**WHAT NEEDS TO BE DONE**
I'd ask you to write out the lines below exactly, with no images.

⁂

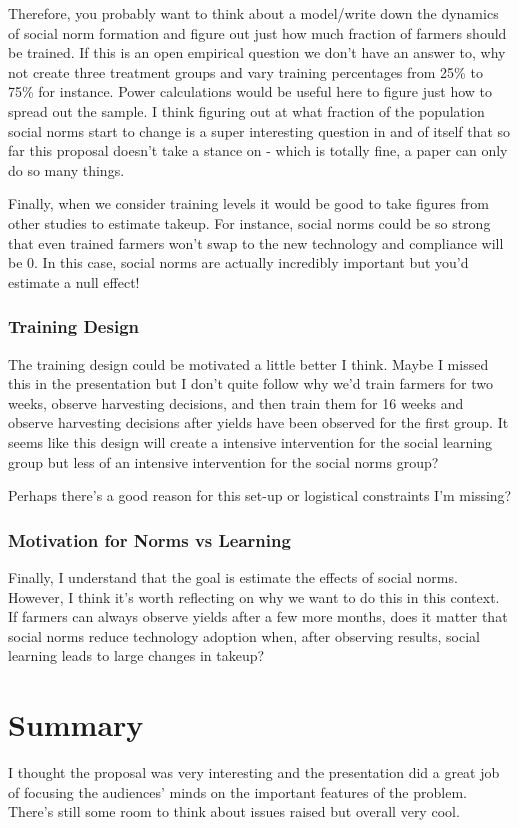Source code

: \documentclass{article}
\begin{document}
Therefore, you probably want to think about a model/write down the dynamics of
social norm formation and figure out just how much fraction of farmers should 
be trained. If this is an open empirical question we don't have an answer to, 
why not create three treatment groups and vary training percentages from 25\% to 
75\% for instance. Power calculations would be useful here to figure just how 
to spread out the sample. I think figuring out at what fraction of the population 
social norms start to change is a super interesting question in and of itself 
that so far this proposal doesn't take a stance on - which is totally fine, a 
paper can only do so many things.



Finally, when we consider training levels it would be good to take figures from 
other studies to estimate takeup. For instance, social norms could be so strong 
that even trained farmers won't swap to the new technology and compliance will be 0. In this 
case, social norms are actually incredibly important but you'd estimate a null 
effect!




\subsubsection*{Training Design}

The training design could be motivated a little better I think. Maybe I missed 
this in the presentation but I don't quite follow why we'd train farmers for two 
weeks, observe harvesting decisions, and then train them for 16 weeks and observe 
harvesting decisions after yields have been observed for the first group. It 
seems like this design will create a intensive intervention for the social 
learning group but less of an intensive intervention for the social norms 
group?


Perhaps there's a good reason for this set-up or logistical constraints I'm missing?



\subsubsection*{Motivation for Norms vs Learning}
Finally, I understand that the goal is estimate the effects of social norms. However,
I think it's worth reflecting on why we want to do this in this context. If farmers 
can always observe yields after a few more months, does it matter that social norms
reduce technology adoption when, after observing results, social learning leads to 
large changes in takeup?

   
\section*{Summary}


I thought the proposal was very interesting and the presentation did a great job 
of focusing the audiences' minds on the important features of the problem. There's 
still some room to think about issues raised but overall very cool. 
\end{document}
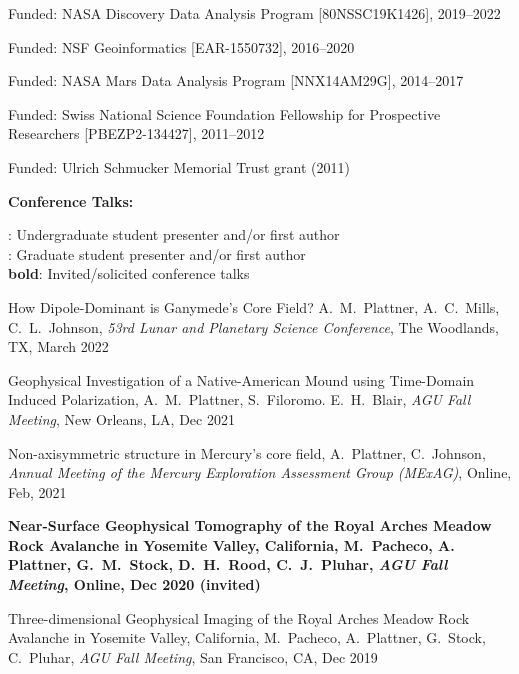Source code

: \documentclass[10pt]{article}
\begin{document}
\spcp
Funded: NASA Discovery Data Analysis Program [80NSSC19K1426], 2019--2022

\spcp
  Funded: NSF Geoinformatics
  [EAR-1550732],
  2016--2020

 \spcp 
Funded: NASA Mars Data Analysis Program [NNX14AM29G], 2014--2017

\spcp Funded: Swiss National Science Foundation Fellowship for Prospective Researchers
[PBEZP2-134427], 2011--2012

\spcp
Funded: Ulrich Schmucker Memorial Trust grant (2011)

\spc

\textbf{\tsize Conference Talks:}

\spcp
\ug: Undergraduate student presenter and/or first author\\
\gr: Graduate student presenter and/or first author\\
\textbf{bold}: Invited/solicited conference talks

\spcp
\hspace{-0.4cm} \gr \hspace{-0.03cm} How Dipole-Dominant is Ganymede’s Core Field? A.~M.~Plattner, A.~C.~Mills, C.~L.~Johnson, \emph{53rd Lunar and Planetary Science Conference},
The Woodlands, TX, March 2022


\spcp
Geophysical Investigation of a Native-American Mound using Time-Domain Induced Polarization, A.~M.~Plattner, S.~Filoromo. E.~H.~Blair, \emph{AGU Fall Meeting}, New Orleans, LA, Dec 2021


\spcp
Non-axisymmetric structure in Mercury's core field, A.~Plattner, C.~Johnson, \emph{Annual Meeting of the Mercury Exploration Assessment Group (MExAG)}, Online, Feb, 2021

\spcp
\hspace{-0.4cm} \gr \hspace{-0.03cm} \textbf{Near-Surface Geophysical Tomography of the Royal Arches Meadow Rock Avalanche in Yosemite Valley, California, M.~Pacheco, A. Plattner, G.~M.~Stock, D.~H.~Rood, C.~J.~Pluhar, \emph{AGU Fall Meeting}, Online, Dec 2020 (invited)}

\spcp
\hspace{-0.4cm} \gr \hspace{-0.03cm} Three-dimensional Geophysical Imaging of the Royal Arches Meadow Rock Avalanche in Yosemite Valley, California, M.~Pacheco, A.~Plattner, G.~Stock, C.~Pluhar, \emph{AGU Fall Meeting}, San Francisco, CA, Dec 2019
\end{document}

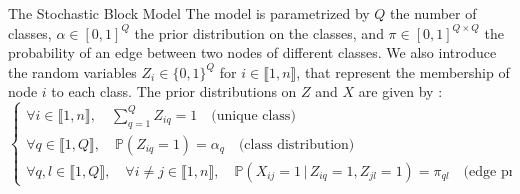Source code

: \documentclass[final]{beamer}
\newlength{\colwidth}
\begin{document}
\begin{frame}[t]
\begin{columns}[t]
\begin{column}{\colwidth}
\begin{block}{The Stochastic Block Model}
        The model is parametrized by $Q$ the number of classes, $\alpha\in [0,1]^Q$ the prior distribution on the classes, and $\pi\in [0,1]^{Q\times Q}$ the probability of an edge between two nodes of different classes. We also introduce the random variables $Z_i\in \{0,1\}^Q$ for $i\in \llbracket 1,n \rrbracket$, that represent the membership of node $i$ to each class. The prior distributions on $Z$ and $X$ are given by :
        \begin{equation*}
          \begin{cases}
            \forall i\in \llbracket 1,n \rrbracket, \quad \sum_{q=1}^Q Z_{iq} = 1 \quad\text{(unique class)}            \\
            \forall q\in \llbracket 1,Q \rrbracket,\quad \mathbb{P}(Z_{iq}=1)=\alpha_q \quad\text{(class distribution)} \\
            \forall q,l\in \llbracket 1,Q \rrbracket, \quad \forall i\neq j\in \llbracket 1,n \rrbracket, \quad \mathbb{P}(X_{ij}=1\,|\,Z_{iq}=1,Z_{jl}=1)=\pi_{ql} \quad\text{(edge probability)}
          \end{cases}
        \end{equation*}
      \end{block}


\end{column}
\end{columns}
\end{frame}
\end{document}
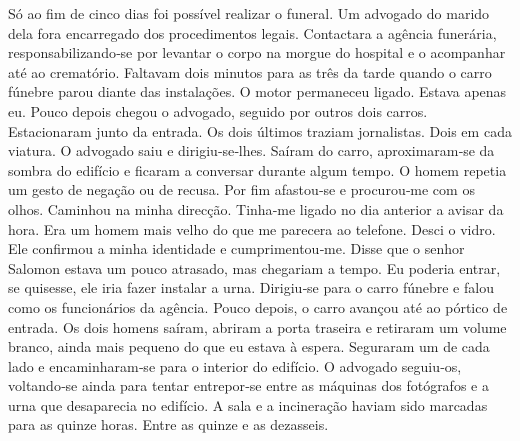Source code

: Só ao fim de cinco dias foi possível realizar o funeral. Um advogado do
marido dela fora encarregado dos procedimentos legais. Contactara a
agência funerária, responsabilizando­‑se por levantar o corpo na morgue
do hospital e o acompanhar até ao crematório. Faltavam dois minutos para
as três da tarde quando o carro fúnebre parou diante das instalações. O
motor permaneceu ligado. Estava apenas eu. Pouco depois chegou o
advogado, seguido por outros dois carros. Estacionaram junto da entrada.
Os dois últimos traziam jornalistas. Dois em cada viatura. O advogado
saiu e dirigiu­‑se­‑lhes. Saíram do carro, aproximaram­‑se da sombra do
edifício e ficaram a conversar durante algum tempo. O homem repetia um
gesto de negação ou de recusa. Por fim afastou­‑se e procurou­‑me com os
olhos. Caminhou na minha direcção. Tinha­‑me ligado no dia anterior a
avisar da hora. Era um homem mais velho do que me parecera ao telefone.
Desci o vidro. Ele confirmou a minha identidade e cumprimentou­‑me.
Disse que o senhor Salomon estava um pouco atrasado, mas chegariam a
tempo. Eu poderia entrar, se quisesse, ele iria fazer instalar a urna.
Dirigiu­‑se para o carro fúnebre e falou como os funcionários da
agência. Pouco depois, o carro avançou até ao pórtico de entrada. Os
dois homens saíram, abriram a porta traseira e retiraram um volume
branco, ainda mais pequeno do que eu estava à espera. Seguraram um de
cada lado e encaminharam­‑se para o interior do edifício. O advogado
seguiu­‑os, voltando­‑se ainda para tentar entrepor­‑se entre as
máquinas dos fotógrafos e a urna que desaparecia no edifício. A sala e a
incineração haviam sido marcadas para as quinze horas. Entre as quinze e
as dezasseis.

⁂

**TASK OUTPUT**
Source code

: \documentclass{article}
\begin{document}
Therefore, you probably want to think about a model/write down the dynamics of
social norm formation and figure out just how much fraction of farmers should 
be trained. If this is an open empirical question we don't have an answer to, 
why not create three treatment groups and vary training percentages from 25\% to 
75\% for instance. Power calculations would be useful here to figure just how 
to spread out the sample. I think figuring out at what fraction of the population 
social norms start to change is a super interesting question in and of itself 
that so far this proposal doesn't take a stance on - which is totally fine, a 
paper can only do so many things.



Finally, when we consider training levels it would be good to take figures from 
other studies to estimate takeup. For instance, social norms could be so strong 
that even trained farmers won't swap to the new technology and compliance will be 0. In this 
case, social norms are actually incredibly important but you'd estimate a null 
effect!




\subsubsection*{Training Design}

The training design could be motivated a little better I think. Maybe I missed 
this in the presentation but I don't quite follow why we'd train farmers for two 
weeks, observe harvesting decisions, and then train them for 16 weeks and observe 
harvesting decisions after yields have been observed for the first group. It 
seems like this design will create a intensive intervention for the social 
learning group but less of an intensive intervention for the social norms 
group?


Perhaps there's a good reason for this set-up or logistical constraints I'm missing?



\subsubsection*{Motivation for Norms vs Learning}
Finally, I understand that the goal is estimate the effects of social norms. However,
I think it's worth reflecting on why we want to do this in this context. If farmers 
can always observe yields after a few more months, does it matter that social norms
reduce technology adoption when, after observing results, social learning leads to 
large changes in takeup?

   
\section*{Summary}


I thought the proposal was very interesting and the presentation did a great job 
of focusing the audiences' minds on the important features of the problem. There's 
still some room to think about issues raised but overall very cool. 
\end{document}
Source code

: \documentclass[10pt]{article}
\begin{document}
\spcp
Funded: NASA Discovery Data Analysis Program [80NSSC19K1426], 2019--2022

\spcp
  Funded: NSF Geoinformatics
  [EAR-1550732],
  2016--2020

 \spcp 
Funded: NASA Mars Data Analysis Program [NNX14AM29G], 2014--2017

\spcp Funded: Swiss National Science Foundation Fellowship for Prospective Researchers
[PBEZP2-134427], 2011--2012

\spcp
Funded: Ulrich Schmucker Memorial Trust grant (2011)

\spc

\textbf{\tsize Conference Talks:}

\spcp
\ug: Undergraduate student presenter and/or first author\\
\gr: Graduate student presenter and/or first author\\
\textbf{bold}: Invited/solicited conference talks

\spcp
\hspace{-0.4cm} \gr \hspace{-0.03cm} How Dipole-Dominant is Ganymede’s Core Field? A.~M.~Plattner, A.~C.~Mills, C.~L.~Johnson, \emph{53rd Lunar and Planetary Science Conference},
The Woodlands, TX, March 2022


\spcp
Geophysical Investigation of a Native-American Mound using Time-Domain Induced Polarization, A.~M.~Plattner, S.~Filoromo. E.~H.~Blair, \emph{AGU Fall Meeting}, New Orleans, LA, Dec 2021


\spcp
Non-axisymmetric structure in Mercury's core field, A.~Plattner, C.~Johnson, \emph{Annual Meeting of the Mercury Exploration Assessment Group (MExAG)}, Online, Feb, 2021

\spcp
\hspace{-0.4cm} \gr \hspace{-0.03cm} \textbf{Near-Surface Geophysical Tomography of the Royal Arches Meadow Rock Avalanche in Yosemite Valley, California, M.~Pacheco, A. Plattner, G.~M.~Stock, D.~H.~Rood, C.~J.~Pluhar, \emph{AGU Fall Meeting}, Online, Dec 2020 (invited)}

\spcp
\hspace{-0.4cm} \gr \hspace{-0.03cm} Three-dimensional Geophysical Imaging of the Royal Arches Meadow Rock Avalanche in Yosemite Valley, California, M.~Pacheco, A.~Plattner, G.~Stock, C.~Pluhar, \emph{AGU Fall Meeting}, San Francisco, CA, Dec 2019
\end{document}

Source code

: \documentclass[final]{beamer}
\newlength{\colwidth}
\begin{document}
\begin{frame}[t]
\begin{columns}[t]
\begin{column}{\colwidth}
\begin{block}{The Stochastic Block Model}
        The model is parametrized by $Q$ the number of classes, $\alpha\in [0,1]^Q$ the prior distribution on the classes, and $\pi\in [0,1]^{Q\times Q}$ the probability of an edge between two nodes of different classes. We also introduce the random variables $Z_i\in \{0,1\}^Q$ for $i\in \llbracket 1,n \rrbracket$, that represent the membership of node $i$ to each class. The prior distributions on $Z$ and $X$ are given by :
        \begin{equation*}
          \begin{cases}
            \forall i\in \llbracket 1,n \rrbracket, \quad \sum_{q=1}^Q Z_{iq} = 1 \quad\text{(unique class)}            \\
            \forall q\in \llbracket 1,Q \rrbracket,\quad \mathbb{P}(Z_{iq}=1)=\alpha_q \quad\text{(class distribution)} \\
            \forall q,l\in \llbracket 1,Q \rrbracket, \quad \forall i\neq j\in \llbracket 1,n \rrbracket, \quad \mathbb{P}(X_{ij}=1\,|\,Z_{iq}=1,Z_{jl}=1)=\pi_{ql} \quad\text{(edge probability)}
          \end{cases}
        \end{equation*}
      \end{block}


\end{column}
\end{columns}
\end{frame}
\end{document}
Source code

: Só ao fim de cinco dias foi possível realizar o funeral. Um advogado do
marido dela fora encarregado dos procedimentos legais. Contactara a
agência funerária, responsabilizando­‑se por levantar o corpo na morgue
do hospital e o acompanhar até ao crematório. Faltavam dois minutos para
as três da tarde quando o carro fúnebre parou diante das instalações. O
motor permaneceu ligado. Estava apenas eu. Pouco depois chegou o
advogado, seguido por outros dois carros. Estacionaram junto da entrada.
Os dois últimos traziam jornalistas. Dois em cada viatura. O advogado
saiu e dirigiu­‑se­‑lhes. Saíram do carro, aproximaram­‑se da sombra do
edifício e ficaram a conversar durante algum tempo. O homem repetia um
gesto de negação ou de recusa. Por fim afastou­‑se e procurou­‑me com os
olhos. Caminhou na minha direcção. Tinha­‑me ligado no dia anterior a
avisar da hora. Era um homem mais velho do que me parecera ao telefone.
Desci o vidro. Ele confirmou a minha identidade e cumprimentou­‑me.
Disse que o senhor Salomon estava um pouco atrasado, mas chegariam a
tempo. Eu poderia entrar, se quisesse, ele iria fazer instalar a urna.
Dirigiu­‑se para o carro fúnebre e falou como os funcionários da
agência. Pouco depois, o carro avançou até ao pórtico de entrada. Os
dois homens saíram, abriram a porta traseira e retiraram um volume
branco, ainda mais pequeno do que eu estava à espera. Seguraram um de
cada lado e encaminharam­‑se para o interior do edifício. O advogado
seguiu­‑os, voltando­‑se ainda para tentar entrepor­‑se entre as
máquinas dos fotógrafos e a urna que desaparecia no edifício. A sala e a
incineração haviam sido marcadas para as quinze horas. Entre as quinze e
as dezasseis.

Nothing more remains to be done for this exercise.